In 1905, the villa was bought by rubber magnate Teo Eng Hock from a timber merchant for his aged mother, Mdm Tan Poh Neo. A fervent supporter of the Chinese revolution movement to overthrow the Qing dynasty in China, Teo Eng Hock later offered the place as the Singapore branch of the Tong Meng Hui, or the Chinese Revolutionary Alliance, to Dr Sun Yat Sen for his revolutionary activities in February 1906 until the successful Xinhai Revolution in 1911. Tong Meng Hui was formed to help drum up support and raise money for the revolution. The villa later became the alliance's Southeast Asia headquarters.

After the revolution in 1911, Mr Teo's business declined and he sold the 2,760 m² property. In March 1937, it was bought by a group of six leading Chinese businessmen in Singapore, including philanthropist Lee Kong Chian, to be preserved as a historical site.

During the Japanese Occupation of Singapore in World War II, the villa was used as a communications hub by the Japanese.

In the early 1950s, the villa was handed over to the Singapore Chinese Chamber of Commerce and Industry. The chamber turned it into a place of historical interest in 1965 after a major renovation and was known as Sun Yat Sen Villa.

Gazetted a national monument on 28 October 1994, it symbolises the contributions of the overseas Chinese to the revolutionary movement in China, as well as the inspiration of Dr.
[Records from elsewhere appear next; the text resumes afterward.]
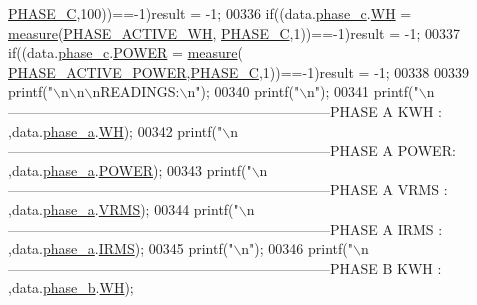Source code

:\begin{DoxyCode}
      \hyperlink{a00043_a3ceb83fb10c2af19b468d508448f24e2}{PHASE\_C},100))==-1)result = -1;
00336          \textcolor{keywordflow}{if}((data.\hyperlink{a00029_ad8892f27909cf51f7603adfc00d224df}{phase\_c}.\hyperlink{a00030_a8dd6d8406db4e214238b3eff481e4ea0}{WH}           = \hyperlink{a00009_gac914ebaa64afce03ee852af09659cf69}{measure}(\hyperlink{a00043_a4ee773ad07fa969b9990f9bb3a1a2093}{PHASE\_ACTIVE\_WH},
      \hyperlink{a00043_a3ceb83fb10c2af19b468d508448f24e2}{PHASE\_C},1))==-1)result = -1;
00337          \textcolor{keywordflow}{if}((data.\hyperlink{a00029_ad8892f27909cf51f7603adfc00d224df}{phase\_c}.\hyperlink{a00030_a8a9794fa4c6a69b457d1eb04b017ef1e}{POWER}         = \hyperlink{a00009_gac914ebaa64afce03ee852af09659cf69}{measure}(
      \hyperlink{a00043_abd3f95c7cd63d0627552d293bf49e026}{PHASE\_ACTIVE\_POWER},\hyperlink{a00043_a3ceb83fb10c2af19b468d508448f24e2}{PHASE\_C},1))==-1)result = -1;
00338          
00339         printf(\textcolor{stringliteral}{"\(\backslash\)n\(\backslash\)n\(\backslash\)nREADINGS:\(\backslash\)n"});
00340         printf(\textcolor{stringliteral}{"\(\backslash\)n"});       
00341         printf(\textcolor{stringliteral}{"\(\backslash\)n---------------------------------------------------------------------PHASE A KWH  : %
      ,data.\hyperlink{a00029_ad7205e9853a503d2fab0697f5a301f6c}{phase\_a}.\hyperlink{a00030_a8dd6d8406db4e214238b3eff481e4ea0}{WH});
00342         printf(\textcolor{stringliteral}{"\(\backslash\)n---------------------------------------------------------------------PHASE A POWER: %
      ,data.\hyperlink{a00029_ad7205e9853a503d2fab0697f5a301f6c}{phase\_a}.\hyperlink{a00030_a8a9794fa4c6a69b457d1eb04b017ef1e}{POWER});
00343         printf(\textcolor{stringliteral}{"\(\backslash\)n---------------------------------------------------------------------PHASE A VRMS : %
      ,data.\hyperlink{a00029_ad7205e9853a503d2fab0697f5a301f6c}{phase\_a}.\hyperlink{a00030_a08415029e214174a01bc6487ff98ee9b}{VRMS});
00344         printf(\textcolor{stringliteral}{"\(\backslash\)n---------------------------------------------------------------------PHASE A IRMS : %
      ,data.\hyperlink{a00029_ad7205e9853a503d2fab0697f5a301f6c}{phase\_a}.\hyperlink{a00030_a4f87f30b543e89e2e5dfa1b8f3f58eff}{IRMS});
00345         printf(\textcolor{stringliteral}{"\(\backslash\)n"});
00346         printf(\textcolor{stringliteral}{"\(\backslash\)n---------------------------------------------------------------------PHASE B KWH  : %
      ,data.\hyperlink{a00029_a48734adeb4d59d056b6e39c6e08fe21e}{phase\_b}.\hyperlink{a00030_a8dd6d8406db4e214238b3eff481e4ea0}{WH});
}}}}}
\end{DoxyCode}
Sun's nationalist ideals on the people of Singapore, which was formerly a British Colony.

The villa was closed in November 1997 for restoration at a cost of S$7.5 million, and reopened in November 2001 as the Sun Yat Sen Nanyang Memorial Hall.

Admission Fee:
Adult $4.00
Senior Citizens $3.00
Child $3.00
School organised group $2.00




What to see inside?

Today, the villa is home to a collection of at least 50 paintings, calligraphy works and sculptures.

One highlight is a 2-metre tall bronze wall mural which spans 60 m to the back of the building and depicts Singapore's history from the 1840s to the 1940s. Sculpted by artists from China, it is probably Singapore's longest bronze mural. Work started as early as 1999 and was completed in early 2005. Costing nearly S$1 million, the museum's most expensive artwork depicts scenes like Singapore as a fishing village in the 1840s and Japanese troops' purge of anti-Japanese elements during their occupation here in the 1940s.

Scattered around the garden grounds are several bronze statues, including those of martyrs who helped Dr Sun, and a metre-tall sculpture of Dr Sun, seated on a chair, which was presented by the Kuomintang in China back in 1937. More bronze sculptures of Dr Sun line the hallway leading to the museum's entrance.

The second level of the museum displays oil and watercolour paintings and calligraphy works by top Singaporean and Chinese artists, such as the late Singapore pioneer painter Liu Kang, well-known Buddhist monk and artist Reverend Song Nian, and Cultural Medallion-winning artists Ong Kim Seng and Tan Swie Hian.

Besides paintings in oil and water colour, and a bronze relief showing rubber tappers at work in Malaya, some 400 other photographs, artefacts and audio-visual equipment are also exhibited to tell the story of Dr Sun's success in Southeast Asia, where he drummed up support for his revolution. These include more than 10 major oil paintings, including a showpiece 6 m-by-3 m in oil, showing Dr Sun speaking in 1907 to tin miners and rubber plantation workers at Kampar in Perak in then Malaya.

Most of the paintings, the bronze wall mural and the bronze statues and busts, worth over S$1.5 million, which were commissioned by the museum, were paid for by the Lee Foundation.

The museum receives about 2,000 visitors a month, mainly students and tourists.